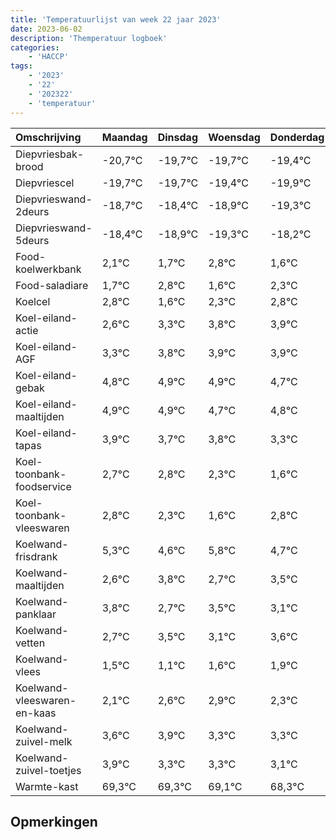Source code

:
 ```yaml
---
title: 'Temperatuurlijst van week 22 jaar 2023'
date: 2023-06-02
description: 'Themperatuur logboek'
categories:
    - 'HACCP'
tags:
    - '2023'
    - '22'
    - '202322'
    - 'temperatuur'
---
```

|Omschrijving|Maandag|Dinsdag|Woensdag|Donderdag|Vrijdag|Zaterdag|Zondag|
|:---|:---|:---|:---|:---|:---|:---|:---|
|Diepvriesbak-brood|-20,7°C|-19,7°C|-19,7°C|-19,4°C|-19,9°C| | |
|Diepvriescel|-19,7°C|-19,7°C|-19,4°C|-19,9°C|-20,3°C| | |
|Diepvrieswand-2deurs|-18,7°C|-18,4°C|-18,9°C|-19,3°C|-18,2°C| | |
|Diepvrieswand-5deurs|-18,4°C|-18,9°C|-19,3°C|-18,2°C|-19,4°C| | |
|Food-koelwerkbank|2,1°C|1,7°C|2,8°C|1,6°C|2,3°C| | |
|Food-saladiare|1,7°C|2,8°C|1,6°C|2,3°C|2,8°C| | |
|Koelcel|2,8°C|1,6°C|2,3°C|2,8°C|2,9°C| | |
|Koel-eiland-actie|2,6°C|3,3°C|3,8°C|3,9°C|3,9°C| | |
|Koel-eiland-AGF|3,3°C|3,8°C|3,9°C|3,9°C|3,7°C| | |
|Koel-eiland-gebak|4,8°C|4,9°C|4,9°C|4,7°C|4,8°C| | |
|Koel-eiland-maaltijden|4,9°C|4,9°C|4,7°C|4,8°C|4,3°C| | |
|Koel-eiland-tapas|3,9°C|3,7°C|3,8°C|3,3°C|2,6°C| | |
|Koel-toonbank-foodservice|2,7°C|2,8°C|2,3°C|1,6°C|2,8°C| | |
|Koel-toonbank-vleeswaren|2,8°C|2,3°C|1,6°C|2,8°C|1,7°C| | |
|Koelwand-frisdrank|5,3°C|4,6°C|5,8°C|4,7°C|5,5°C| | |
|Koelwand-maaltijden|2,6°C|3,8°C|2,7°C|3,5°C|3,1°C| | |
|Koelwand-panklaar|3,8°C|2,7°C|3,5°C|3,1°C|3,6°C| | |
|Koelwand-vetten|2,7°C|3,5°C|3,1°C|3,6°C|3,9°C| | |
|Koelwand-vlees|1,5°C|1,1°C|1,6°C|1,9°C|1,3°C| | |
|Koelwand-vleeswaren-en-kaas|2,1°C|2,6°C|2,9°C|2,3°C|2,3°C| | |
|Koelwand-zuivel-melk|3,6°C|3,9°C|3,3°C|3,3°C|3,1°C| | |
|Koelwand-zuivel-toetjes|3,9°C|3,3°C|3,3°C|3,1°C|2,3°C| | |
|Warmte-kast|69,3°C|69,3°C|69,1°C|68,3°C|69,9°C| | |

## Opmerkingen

____________

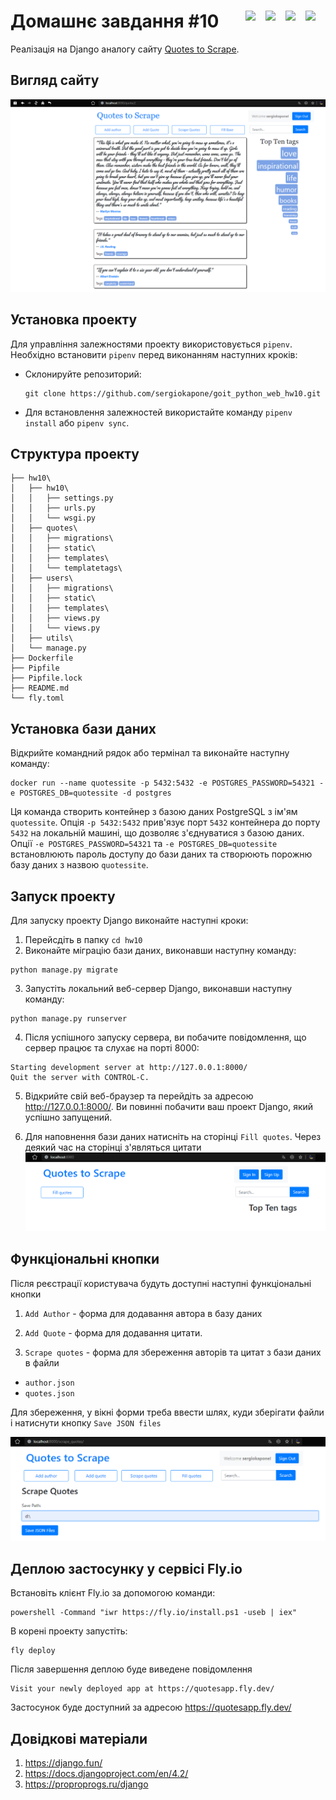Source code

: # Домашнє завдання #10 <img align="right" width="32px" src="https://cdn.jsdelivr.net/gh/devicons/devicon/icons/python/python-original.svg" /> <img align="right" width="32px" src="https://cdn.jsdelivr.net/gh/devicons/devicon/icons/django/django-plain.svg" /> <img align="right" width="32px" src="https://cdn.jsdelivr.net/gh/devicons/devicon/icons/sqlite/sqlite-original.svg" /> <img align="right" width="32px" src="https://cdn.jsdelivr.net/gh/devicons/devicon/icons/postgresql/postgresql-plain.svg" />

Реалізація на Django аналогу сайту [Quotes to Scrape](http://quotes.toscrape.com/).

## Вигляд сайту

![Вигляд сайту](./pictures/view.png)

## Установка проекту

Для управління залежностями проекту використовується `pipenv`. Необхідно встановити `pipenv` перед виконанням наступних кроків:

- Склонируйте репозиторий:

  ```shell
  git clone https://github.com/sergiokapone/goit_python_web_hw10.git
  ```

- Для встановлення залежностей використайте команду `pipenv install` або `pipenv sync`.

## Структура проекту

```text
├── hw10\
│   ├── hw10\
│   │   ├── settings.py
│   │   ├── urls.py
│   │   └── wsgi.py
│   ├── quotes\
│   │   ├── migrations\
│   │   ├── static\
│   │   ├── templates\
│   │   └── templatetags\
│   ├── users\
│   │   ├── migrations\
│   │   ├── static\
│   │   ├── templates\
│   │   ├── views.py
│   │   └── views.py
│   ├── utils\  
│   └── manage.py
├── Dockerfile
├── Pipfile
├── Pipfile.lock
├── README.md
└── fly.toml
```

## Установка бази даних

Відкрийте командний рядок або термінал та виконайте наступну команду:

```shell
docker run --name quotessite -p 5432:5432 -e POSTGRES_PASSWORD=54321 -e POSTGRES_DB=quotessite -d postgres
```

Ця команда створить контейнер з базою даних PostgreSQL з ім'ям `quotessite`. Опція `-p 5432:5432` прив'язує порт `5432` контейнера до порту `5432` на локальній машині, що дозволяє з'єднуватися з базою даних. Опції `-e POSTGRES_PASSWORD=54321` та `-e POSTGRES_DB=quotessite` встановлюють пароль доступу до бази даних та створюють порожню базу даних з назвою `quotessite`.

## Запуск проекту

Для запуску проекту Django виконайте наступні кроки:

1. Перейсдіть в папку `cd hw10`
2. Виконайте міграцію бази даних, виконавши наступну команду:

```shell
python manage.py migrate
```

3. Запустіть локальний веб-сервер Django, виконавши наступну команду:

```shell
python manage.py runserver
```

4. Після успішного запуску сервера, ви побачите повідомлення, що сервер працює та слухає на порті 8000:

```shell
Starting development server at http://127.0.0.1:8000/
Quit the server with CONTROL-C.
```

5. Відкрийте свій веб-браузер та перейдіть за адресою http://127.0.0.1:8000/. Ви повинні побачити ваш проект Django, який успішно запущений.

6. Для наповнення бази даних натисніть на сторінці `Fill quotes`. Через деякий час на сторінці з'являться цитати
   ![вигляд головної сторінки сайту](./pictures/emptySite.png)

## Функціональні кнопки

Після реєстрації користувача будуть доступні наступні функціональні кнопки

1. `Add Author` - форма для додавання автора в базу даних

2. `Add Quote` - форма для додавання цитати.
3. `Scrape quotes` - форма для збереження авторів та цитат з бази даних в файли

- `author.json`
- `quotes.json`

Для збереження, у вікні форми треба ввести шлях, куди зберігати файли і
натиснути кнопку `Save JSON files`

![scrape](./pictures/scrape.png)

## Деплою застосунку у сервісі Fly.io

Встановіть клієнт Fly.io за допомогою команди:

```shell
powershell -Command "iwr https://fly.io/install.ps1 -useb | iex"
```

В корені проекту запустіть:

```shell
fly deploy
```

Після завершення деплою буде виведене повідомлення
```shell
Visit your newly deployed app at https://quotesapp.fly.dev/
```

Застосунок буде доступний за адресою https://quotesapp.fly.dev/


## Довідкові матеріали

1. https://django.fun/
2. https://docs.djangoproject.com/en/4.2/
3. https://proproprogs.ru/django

____________

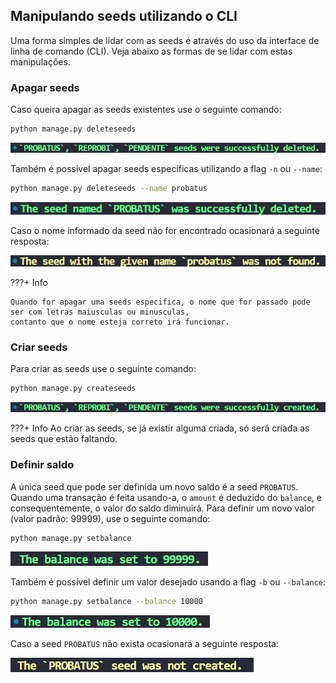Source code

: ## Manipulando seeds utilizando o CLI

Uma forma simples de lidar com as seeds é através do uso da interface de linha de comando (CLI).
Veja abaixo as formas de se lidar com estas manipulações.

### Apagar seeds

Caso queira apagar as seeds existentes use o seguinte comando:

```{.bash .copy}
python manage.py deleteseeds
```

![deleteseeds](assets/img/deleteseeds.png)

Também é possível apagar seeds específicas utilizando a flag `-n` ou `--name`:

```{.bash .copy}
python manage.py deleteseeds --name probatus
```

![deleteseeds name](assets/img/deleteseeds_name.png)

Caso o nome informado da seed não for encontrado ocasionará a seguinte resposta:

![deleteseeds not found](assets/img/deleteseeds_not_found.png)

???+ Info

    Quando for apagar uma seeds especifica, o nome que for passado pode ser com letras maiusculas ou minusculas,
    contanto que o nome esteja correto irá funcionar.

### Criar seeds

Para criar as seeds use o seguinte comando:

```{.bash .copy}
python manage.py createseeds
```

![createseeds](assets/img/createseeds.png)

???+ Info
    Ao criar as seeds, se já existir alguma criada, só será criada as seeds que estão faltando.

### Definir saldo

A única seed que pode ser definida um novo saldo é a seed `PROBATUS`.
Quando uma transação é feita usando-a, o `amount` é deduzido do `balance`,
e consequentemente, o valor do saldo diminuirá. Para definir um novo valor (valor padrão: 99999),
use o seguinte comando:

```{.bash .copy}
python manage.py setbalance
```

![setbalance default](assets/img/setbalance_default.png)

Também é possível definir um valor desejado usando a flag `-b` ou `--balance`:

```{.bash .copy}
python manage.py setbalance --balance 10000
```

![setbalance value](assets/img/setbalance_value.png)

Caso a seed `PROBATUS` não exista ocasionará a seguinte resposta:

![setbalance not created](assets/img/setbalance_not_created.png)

____________

**Task prompt**
Copy the entries above exactly, but only from the line holding "## Функціональні кнопки" through the line holding "3. https://proproprogs.ru/django", both included.

**Result**
## Функціональні кнопки

Після реєстрації користувача будуть доступні наступні функціональні кнопки

1. `Add Author` - форма для додавання автора в базу даних

2. `Add Quote` - форма для додавання цитати.
3. `Scrape quotes` - форма для збереження авторів та цитат з бази даних в файли

- `author.json`
- `quotes.json`

Для збереження, у вікні форми треба ввести шлях, куди зберігати файли і
натиснути кнопку `Save JSON files`

![scrape](./pictures/scrape.png)

## Деплою застосунку у сервісі Fly.io

Встановіть клієнт Fly.io за допомогою команди:

```shell
powershell -Command "iwr https://fly.io/install.ps1 -useb | iex"
```

В корені проекту запустіть:

```shell
fly deploy
```

Після завершення деплою буде виведене повідомлення
```shell
Visit your newly deployed app at https://quotesapp.fly.dev/
```

Застосунок буде доступний за адресою https://quotesapp.fly.dev/


## Довідкові матеріали

1. https://django.fun/
2. https://docs.djangoproject.com/en/4.2/
3. https://proproprogs.ru/django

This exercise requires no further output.